That may make it sound like these words which are bound relatively inside function bodies are more trouble than they are worth. In the model, they're actually supposed to be thought of as unbound--so if they carry a secret binding, that could only be used as an optimization when they are actually intentionally combined with the right frame.

The Optimization is Actually Not Minor

Ren-C function frames are unusual, in that a single frame can be reused for several "phases" of a function composition. e.g. you can ADAPT and SPECIALIZE and AUGMENT a function--even a native--and all these just reuse the same frame. But during the phase, it only sees the fields of the frame it is supposed to be able to see.

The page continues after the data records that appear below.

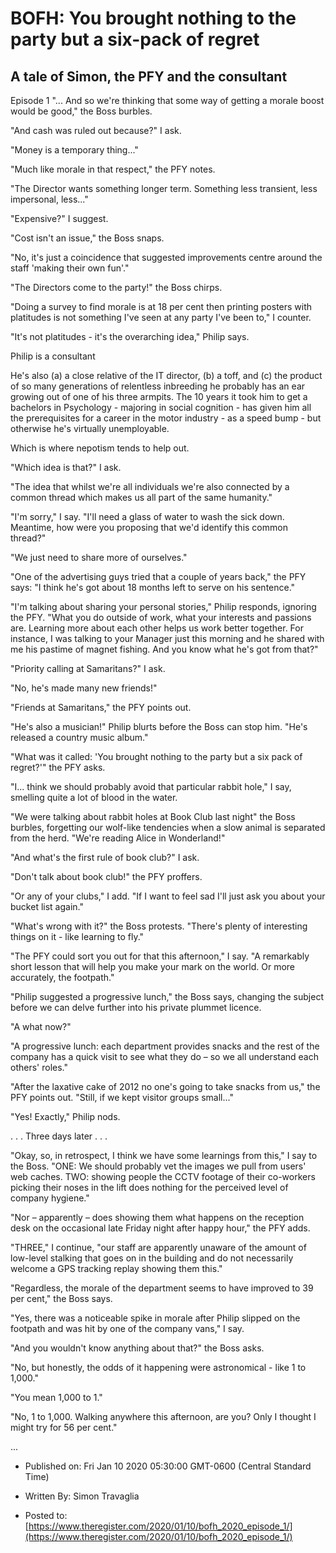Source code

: # BOFH: You brought nothing to the party but a six-pack of regret

## A tale of Simon, the PFY and the consultant

Episode 1 "... And so we're thinking that some way of getting a morale boost would be good," the Boss burbles.

"And cash was ruled out because?" I ask.

"Money is a temporary thing..."

"Much like morale in that respect," the PFY notes.

"The Director wants something longer term. Something less transient, less impersonal, less..."

"Expensive?" I suggest.

"Cost isn't an issue," the Boss snaps.

"No, it's just a coincidence that suggested improvements centre around the staff 'making their own fun'."

"The Directors come to the party!" the Boss chirps.

"Doing a survey to find morale is at 18 per cent then printing posters with platitudes is not something I've seen at any party I've been to," I counter.

"It's not platitudes - it's the overarching idea," Philip says.

Philip is a consultant

He's also (a) a close relative of the IT director, (b) a toff, and (c) the product of so many generations of relentless inbreeding he probably has an ear growing out of one of his three armpits. The 10 years it took him to get a bachelors in Psychology - majoring in social cognition - has given him all the prerequisites for a career in the motor industry - as a speed bump - but otherwise he's virtually unemployable.

Which is where nepotism tends to help out.

"Which idea is that?" I ask.

"The idea that whilst we're all individuals we're also connected by a common thread which makes us all part of the same humanity."

"I'm sorry," I say. "I'll need a glass of water to wash the sick down. Meantime, how were you proposing that we'd identify this common thread?"

"We just need to share more of ourselves."

"One of the advertising guys tried that a couple of years back," the PFY says: "I think he's got about 18 months left to serve on his sentence."

"I'm talking about sharing your personal stories," Philip responds, ignoring the PFY. "What you do outside of work, what your interests and passions are. Learning more about each other helps us work better together. For instance, I was talking to your Manager just this morning and he shared with me his pastime of magnet fishing. And you know what he's got from that?"

"Priority calling at Samaritans?" I ask.

"No, he's made many new friends!"

"Friends at Samaritans," the PFY points out.

"He's also a musician!" Philip blurts before the Boss can stop him. "He's released a country music album."

"What was it called: 'You brought nothing to the party but a six pack of regret?'" the PFY asks.

"I... think we should probably avoid that particular rabbit hole," I say, smelling quite a lot of blood in the water.

"We were talking about rabbit holes at Book Club last night" the Boss burbles, forgetting our wolf-like tendencies when a slow animal is separated from the herd. "We're reading Alice in Wonderland!"

"And what's the first rule of book club?" I ask.

"Don't talk about book club!" the PFY proffers.

"Or any of your clubs," I add. "If I want to feel sad I'll just ask you about your bucket list again."

"What's wrong with it?" the Boss protests. "There's plenty of interesting things on it - like learning to fly."

"The PFY could sort you out for that this afternoon," I say. "A remarkably short lesson that will help you make your mark on the world. Or more accurately, the footpath."

"Philip suggested a progressive lunch," the Boss says, changing the subject before we can delve further into his private plummet licence.

"A what now?"

"A progressive lunch: each department provides snacks and the rest of the company has a quick visit to see what they do – so we all understand each others' roles."

"After the laxative cake of 2012 no one's going to take snacks from us," the PFY points out. "Still, if we kept visitor groups small..."

"Yes! Exactly," Philip nods.


  . . . Three days later . . .


"Okay, so, in retrospect, I think we have some learnings from this," I say to the Boss. "ONE: We should probably vet the images we pull from users' web caches. TWO: showing people the CCTV footage of their co-workers picking their noses in the lift does nothing for the perceived level of company hygiene."

"Nor – apparently – does showing them what happens on the reception desk on the occasional late Friday night after happy hour," the PFY adds.

"THREE," I continue, "our staff are apparently unaware of the amount of low-level stalking that goes on in the building and do not necessarily welcome a GPS tracking replay showing them this."

"Regardless, the morale of the department seems to have improved to 39 per cent," the Boss says.

"Yes, there was a noticeable spike in morale after Philip slipped on the footpath and was hit by one of the company vans," I say.

"And you wouldn't know anything about that?" the Boss asks.

"No, but honestly, the odds of it happening were astronomical - like 1 to 1,000."

"You mean 1,000 to 1."

"No, 1 to 1,000. Walking anywhere this afternoon, are you? Only I thought I might try for 56 per cent."

...



- Published on: Fri Jan 10 2020 05:30:00 GMT-0600 (Central Standard Time)

- Written By: Simon Travaglia

- Posted to: [https://www.theregister.com/2020/01/10/bofh_2020_episode_1/](https://www.theregister.com/2020/01/10/bofh_2020_episode_1/)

For instance, if you specialize out the VALUE from append (e.g. by making it always append 5) and then try to ADAPT the resulting function, you won't even know that APPEND has a VALUE at all. It will seem like it only has a series.

Being strict about enforcing this information hiding permits you to do unusual things, like once the VALUE is shielded in the inner function... you can AUGMENT the resulting functions with another argument named VALUE. This process can proceed indefinitely. There could be dozens of fields named VALUE in the frame, but only one visible at a time.

So checking whether a value is visible in the frame is more involved than just walking a list of symbols and comparing them (which isn't necessarily fast in and of itself). The parameter definitions must be consulted also, to see if they line up with the running phase of the function in order to determine the visibility.

The time of function creation is a good moment to do this work, instead of going through it on every lookup. And squeaking performance out of pure virtual binding is going to be hard... we need all the tricks we can get.

Copying The Function Body

R3-Alpha actually had a trick during bootstrap, where while loading the library functions it would use a special version of FUNC that did not copy the function body blocks. It assumed none of them were composed out of parts that were exposed or would change, and if there were exceptions the library authors were supposed to be sophisticated enough to COPY or COPY/DEEP where needed.

(IIRC, it would contaminate these blocks by putting the relative binding information in them, so they would be seen as corrupt if anyone managed to get access to them.)

But after bootstrap was over, it would replace FUNC with a version that deeply copied the bodies.

It invites a lot of accidents in the historical world to have a FUNC that doesn't copy its body deeply. But there are some new possibilities that might be able to avoid accidents while still covering a lot of cases. For instance, it could deeply protect the blocks and make them immutable. This way, if a user ever found themselves bit by it they could add in their own COPY or COPY/DEEP at the relevant places. But 95% or more of the time, you'd not need to and the system could speed up.

In any case, it's interesting that the relative binding information wouldn't be corrupting the binding information any longer, because it's just an optimization for unbound values... and any PICKs or FOR-EACHs would see relatively bound words as unbound.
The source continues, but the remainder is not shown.